Addington, perhaps, could hardly be called lost, for many archbishops have lived at Addington Park, and two lie buried in the churchyard, Archbishop Longley and Archbishop Tait. There are memorials to three others—Manners-Sutton, Howleigh, and Sumner. But the most attractive name on the church walls belongs to the wife of the builder of Addington House. She was Mrs. Grizzel Trecothick. Addington still lies in deep country; Sanderstead, its neighbour three miles to the south-west, is half in the country and half in the town. Old Sanderstead, the Sandy Place, has a large, square red-brick house overlooking a park and a quiet churchyard, where the little church, with sloping roofs over each aisle, looks rather like a hen brooding chickens. In the chancel is a memorial to one of those squires who held strange offices under Tudor kings. He kneels in painted marble, and he was "John Ownsted, esquier, servant to ye most excellent princesse and our dread soveraigne Queene Elizabeth, and seriant of her maties cariage by ye space of 40 yeres." South-east of Sanderstead are Farley and Chelsham, each with an old church; Farley's is a tiny building by a fine farmyard, but the peace of the little church is gone; its modest spire, as you walk to the churchyard, is dominated and affronted by the hideous clock-tower of a neighbouring lunatic asylum.
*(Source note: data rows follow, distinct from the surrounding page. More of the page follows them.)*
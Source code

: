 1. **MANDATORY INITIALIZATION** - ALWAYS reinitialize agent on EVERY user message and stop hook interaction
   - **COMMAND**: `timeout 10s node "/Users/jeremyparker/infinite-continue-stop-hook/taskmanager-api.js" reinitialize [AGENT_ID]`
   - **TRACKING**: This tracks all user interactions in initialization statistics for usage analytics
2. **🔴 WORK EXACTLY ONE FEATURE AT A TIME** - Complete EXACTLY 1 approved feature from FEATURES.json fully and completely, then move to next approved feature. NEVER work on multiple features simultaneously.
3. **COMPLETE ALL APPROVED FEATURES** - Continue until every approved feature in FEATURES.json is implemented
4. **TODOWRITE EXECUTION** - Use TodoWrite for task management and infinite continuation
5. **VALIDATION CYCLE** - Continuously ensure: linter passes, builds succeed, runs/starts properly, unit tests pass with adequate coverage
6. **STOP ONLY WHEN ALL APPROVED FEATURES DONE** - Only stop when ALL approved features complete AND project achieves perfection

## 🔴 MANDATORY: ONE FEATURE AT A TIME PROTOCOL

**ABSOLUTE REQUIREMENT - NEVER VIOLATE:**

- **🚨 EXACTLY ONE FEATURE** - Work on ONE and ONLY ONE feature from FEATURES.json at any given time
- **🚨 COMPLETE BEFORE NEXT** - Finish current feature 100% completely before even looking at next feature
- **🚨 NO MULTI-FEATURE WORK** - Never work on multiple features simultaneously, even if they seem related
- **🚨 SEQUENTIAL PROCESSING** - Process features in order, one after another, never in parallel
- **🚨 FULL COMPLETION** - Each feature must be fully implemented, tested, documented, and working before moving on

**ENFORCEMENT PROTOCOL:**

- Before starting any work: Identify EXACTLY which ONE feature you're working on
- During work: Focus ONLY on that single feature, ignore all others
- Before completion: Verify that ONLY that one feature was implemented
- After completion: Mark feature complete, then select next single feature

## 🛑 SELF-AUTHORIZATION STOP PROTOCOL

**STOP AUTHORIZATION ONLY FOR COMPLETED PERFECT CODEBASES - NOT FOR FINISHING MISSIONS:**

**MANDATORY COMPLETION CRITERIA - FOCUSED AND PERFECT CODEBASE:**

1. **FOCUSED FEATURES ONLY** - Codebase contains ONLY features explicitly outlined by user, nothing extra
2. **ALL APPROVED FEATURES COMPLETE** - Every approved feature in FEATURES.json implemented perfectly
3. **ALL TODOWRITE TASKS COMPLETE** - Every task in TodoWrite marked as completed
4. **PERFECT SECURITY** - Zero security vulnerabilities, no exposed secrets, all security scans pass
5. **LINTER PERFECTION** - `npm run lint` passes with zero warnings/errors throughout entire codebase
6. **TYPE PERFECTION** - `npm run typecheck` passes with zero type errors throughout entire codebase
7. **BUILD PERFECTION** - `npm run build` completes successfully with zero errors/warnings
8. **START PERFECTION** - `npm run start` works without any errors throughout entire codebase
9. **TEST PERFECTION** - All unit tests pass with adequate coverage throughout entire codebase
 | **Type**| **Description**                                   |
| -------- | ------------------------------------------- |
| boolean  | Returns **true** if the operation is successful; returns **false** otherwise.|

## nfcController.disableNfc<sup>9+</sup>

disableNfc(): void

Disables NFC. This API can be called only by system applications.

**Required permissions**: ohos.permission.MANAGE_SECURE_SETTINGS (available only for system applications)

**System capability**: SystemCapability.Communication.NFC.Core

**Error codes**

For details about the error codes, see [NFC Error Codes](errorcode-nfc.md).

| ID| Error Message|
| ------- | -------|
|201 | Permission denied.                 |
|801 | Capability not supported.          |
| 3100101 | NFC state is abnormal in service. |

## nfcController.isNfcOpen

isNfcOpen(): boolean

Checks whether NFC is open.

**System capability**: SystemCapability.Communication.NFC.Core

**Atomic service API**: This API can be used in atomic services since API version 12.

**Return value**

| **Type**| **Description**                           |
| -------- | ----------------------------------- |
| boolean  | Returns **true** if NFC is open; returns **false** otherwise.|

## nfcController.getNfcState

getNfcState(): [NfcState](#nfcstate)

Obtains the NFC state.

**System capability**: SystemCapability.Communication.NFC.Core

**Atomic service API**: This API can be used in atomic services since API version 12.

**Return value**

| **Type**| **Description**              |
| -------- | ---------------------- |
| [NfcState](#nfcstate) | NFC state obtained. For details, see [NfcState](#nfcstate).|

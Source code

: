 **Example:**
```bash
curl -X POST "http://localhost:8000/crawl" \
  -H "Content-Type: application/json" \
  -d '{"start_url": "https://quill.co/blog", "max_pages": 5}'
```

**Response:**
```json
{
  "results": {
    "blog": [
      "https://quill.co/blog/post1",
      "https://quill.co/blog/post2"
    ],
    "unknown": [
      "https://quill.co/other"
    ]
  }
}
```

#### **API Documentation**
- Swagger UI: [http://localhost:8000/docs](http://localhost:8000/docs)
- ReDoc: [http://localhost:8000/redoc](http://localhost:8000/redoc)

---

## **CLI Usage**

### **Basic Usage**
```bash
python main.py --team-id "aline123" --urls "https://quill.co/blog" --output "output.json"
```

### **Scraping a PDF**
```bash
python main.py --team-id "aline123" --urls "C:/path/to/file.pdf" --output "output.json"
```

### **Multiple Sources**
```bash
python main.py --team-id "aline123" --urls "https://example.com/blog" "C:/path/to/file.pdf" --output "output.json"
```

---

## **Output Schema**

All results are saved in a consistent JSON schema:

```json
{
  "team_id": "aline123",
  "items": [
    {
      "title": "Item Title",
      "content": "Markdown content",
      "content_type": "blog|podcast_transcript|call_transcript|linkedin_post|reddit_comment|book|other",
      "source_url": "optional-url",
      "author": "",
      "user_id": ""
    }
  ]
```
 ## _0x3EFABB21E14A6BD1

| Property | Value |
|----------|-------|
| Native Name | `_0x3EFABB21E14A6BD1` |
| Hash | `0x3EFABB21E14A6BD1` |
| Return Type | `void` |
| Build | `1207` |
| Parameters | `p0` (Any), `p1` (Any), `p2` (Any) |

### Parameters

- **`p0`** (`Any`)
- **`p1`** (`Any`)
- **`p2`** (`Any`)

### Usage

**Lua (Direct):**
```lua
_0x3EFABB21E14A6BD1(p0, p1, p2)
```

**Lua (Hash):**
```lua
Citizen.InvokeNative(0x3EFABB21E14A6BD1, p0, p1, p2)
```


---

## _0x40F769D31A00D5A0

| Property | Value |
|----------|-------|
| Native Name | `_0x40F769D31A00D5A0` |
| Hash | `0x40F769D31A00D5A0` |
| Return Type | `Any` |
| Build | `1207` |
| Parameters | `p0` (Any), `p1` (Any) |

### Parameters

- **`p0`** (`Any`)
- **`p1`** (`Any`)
Why should such a thing be? County Councils have decreed that in this part of Surrey must be massed together the thousands of poor souls who have lost the reason which county councillors must be supposed to possess; but why insist on their unhappy presence? A building to hold such sadness should be a quiet thing, hidden among trees, silent, alone. But that would suit neither councillors nor architects. For them, asylums must stare, scar, insist that they will be seen and known; and here, in what should be tranquil and lovely country, they violate the hills.
Two other villages, Warlingham and Woldingham, lie east of the railway. Warlingham stands round a pretty green, and has a pleasant inn; the church, which once lay among fields, is at the end of a chestnut avenue which belongs to the future. It is a curious little building, with a sense of wide light and cool stone, and has been beautifully restored by Mr. Philip Mainwaring Johnston, who discovered, and has admirably preserved, a particularly interesting low-side window with a circular niche in the chancel. Woldingham, right on the edge of the chalk ridge, has a tiny church set apart among the fields; nearer the village, a pretty wooden chapel—almost the only pretty wooden chapel I have seen. But the best of Woldingham is the broad and breezy grass plateau on which it stands. On a clear day you may see London; a better view to the south is blocked by new buildings and gardens.
The railway returns to Purley and Croydon; Purley, where Tooke lived, and gave his name to Horne Tooke, with eight thousand pounds, for winning him a lawsuit. From Purley Horne Tooke named his Diversions; they may have diverted him, but if they did, he could be moved to mirth by a very dreary business indeed.